Gor is the name of a powerful
medicinal Luo man who lived more than 80 years ago. Established in 1968, the
club reincarnated the fading reputation to presently a famous soccer team in East
Africa and beyond. Ingwe, on the other hand is a Luhya name for a Leopard. The
wild animal, largely in Luhya folk tales was considered a disaster that
devoured people as it did to reared animals. The hard times that the ancestors
went through now live in our age as a football club. With a pre-colonial
interaction history of marriage, trade and peaceful neighbourhood, the Luo and
Luhya, Nilotes and Bantus respectively, nick name each other shemeji (in-law).
Our forefathers welcomed war as
part of their social life. With our present lives seeming more precious and
sacred, we participate in war in form of sports and politics- the war of words.

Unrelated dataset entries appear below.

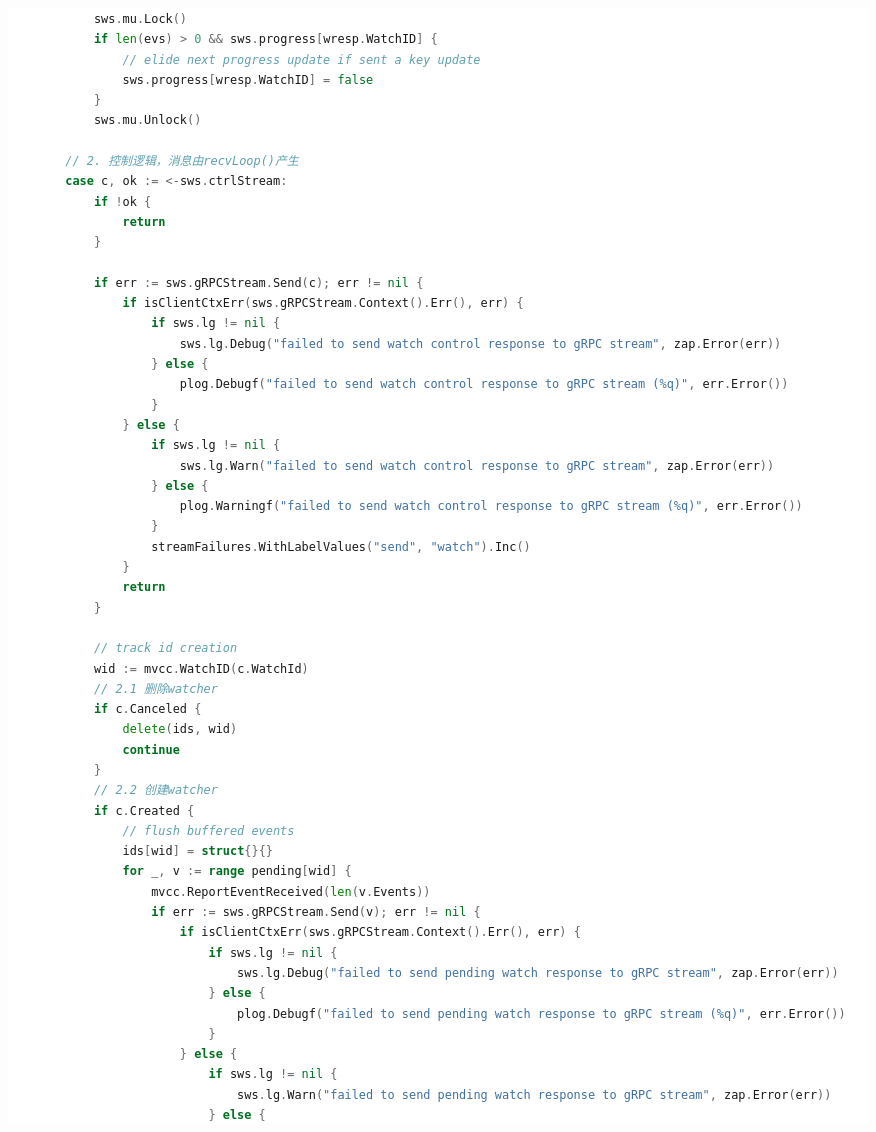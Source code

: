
 ```Go
			sws.mu.Lock()
			if len(evs) > 0 && sws.progress[wresp.WatchID] {
				// elide next progress update if sent a key update
				sws.progress[wresp.WatchID] = false
			}
			sws.mu.Unlock()

        // 2. 控制逻辑，消息由recvLoop()产生
		case c, ok := <-sws.ctrlStream:
			if !ok {
				return
			}

			if err := sws.gRPCStream.Send(c); err != nil {
				if isClientCtxErr(sws.gRPCStream.Context().Err(), err) {
					if sws.lg != nil {
						sws.lg.Debug("failed to send watch control response to gRPC stream", zap.Error(err))
					} else {
						plog.Debugf("failed to send watch control response to gRPC stream (%q)", err.Error())
					}
				} else {
					if sws.lg != nil {
						sws.lg.Warn("failed to send watch control response to gRPC stream", zap.Error(err))
					} else {
						plog.Warningf("failed to send watch control response to gRPC stream (%q)", err.Error())
					}
					streamFailures.WithLabelValues("send", "watch").Inc()
				}
				return
			}

			// track id creation
			wid := mvcc.WatchID(c.WatchId)
			// 2.1 删除watcher
			if c.Canceled {
				delete(ids, wid)
				continue
			}
			// 2.2 创建watcher
			if c.Created {
				// flush buffered events
				ids[wid] = struct{}{}
				for _, v := range pending[wid] {
					mvcc.ReportEventReceived(len(v.Events))
					if err := sws.gRPCStream.Send(v); err != nil {
						if isClientCtxErr(sws.gRPCStream.Context().Err(), err) {
							if sws.lg != nil {
								sws.lg.Debug("failed to send pending watch response to gRPC stream", zap.Error(err))
							} else {
								plog.Debugf("failed to send pending watch response to gRPC stream (%q)", err.Error())
							}
						} else {
							if sws.lg != nil {
								sws.lg.Warn("failed to send pending watch response to gRPC stream", zap.Error(err))
							} else {
```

The loud shouts at the field to encourage the soldiers controlling the ball to
shoot directly in the heart of the goal posts is followed by a loud cheer of enormous
victory when the time ends, one side up.
When Gor meets Ingwe the match is
greatly attended, motorist become cautious of approaching the fans, trees and
objects are vandalized, a super weekend is awaited and the Kenyan Premier League
hype increases. When Gor meets Ingwe there is tension about which in-law will
go away with his head up and who will lose appetite days after the match.
The love of the game is more to
do with something of our fathers. A son feels good in participating in what his
father used to talk about while he was young. A son feels good when he
participates in something that he knows he isn’t the author but lurks deep
before he was. And it would be easily welcomed as a defiant when one is warned
not to attend the match known in the past as a cause for injury and even death.
For sons will forever be sons, and risk, a deliberate thing we do in wait for punishment
from our parents who may no longer be there to pinch us can dawn on us in the
form of a teargas, stone fall or lose of personal items.
The two communities hail from a
region of high population and increased poverty levels on a national scale. In
the capital, employment and social amenities increase their desperations of a nationally
unequal distribution of wealth. The fans knowingly attack the majority kikuyu
tribe and insult the police whom they view as the government in words and acts.
Attending the match is a way of releasing frustrations from a son who is in a
far away land, a slave to an Indian master, desperate of his future dreams. The
middleclass men drive in and get out quickly missing the best moments.
The best moments are welcomed
when luckily the match ends without major hitches. The drummers are revived by
their responsibility to evoke the women and men to a higher notch. Luhya drums
are exorcised and shemejis, not
minding about the loss or win join in dance and singing. Such moments are
witnessed in the rural during circumcision and death ceremonies but continue to
fade. To experience the moment in live day in the midst of kinsmen is like a
time travel into the unpolluted past, mocking the present with songs, being
home at least for a moment and forgetting oneself for the long distance that
the drummers will go.
When Gor and Ingwe meet, fans do
not really know the names of the players. When they meet, they settle for a
tussle, like a dowry discussion knowing that it is not the end yet the outcome
matters a lot. When Gor and Ingwe meet, fans look forward to a similar meeting.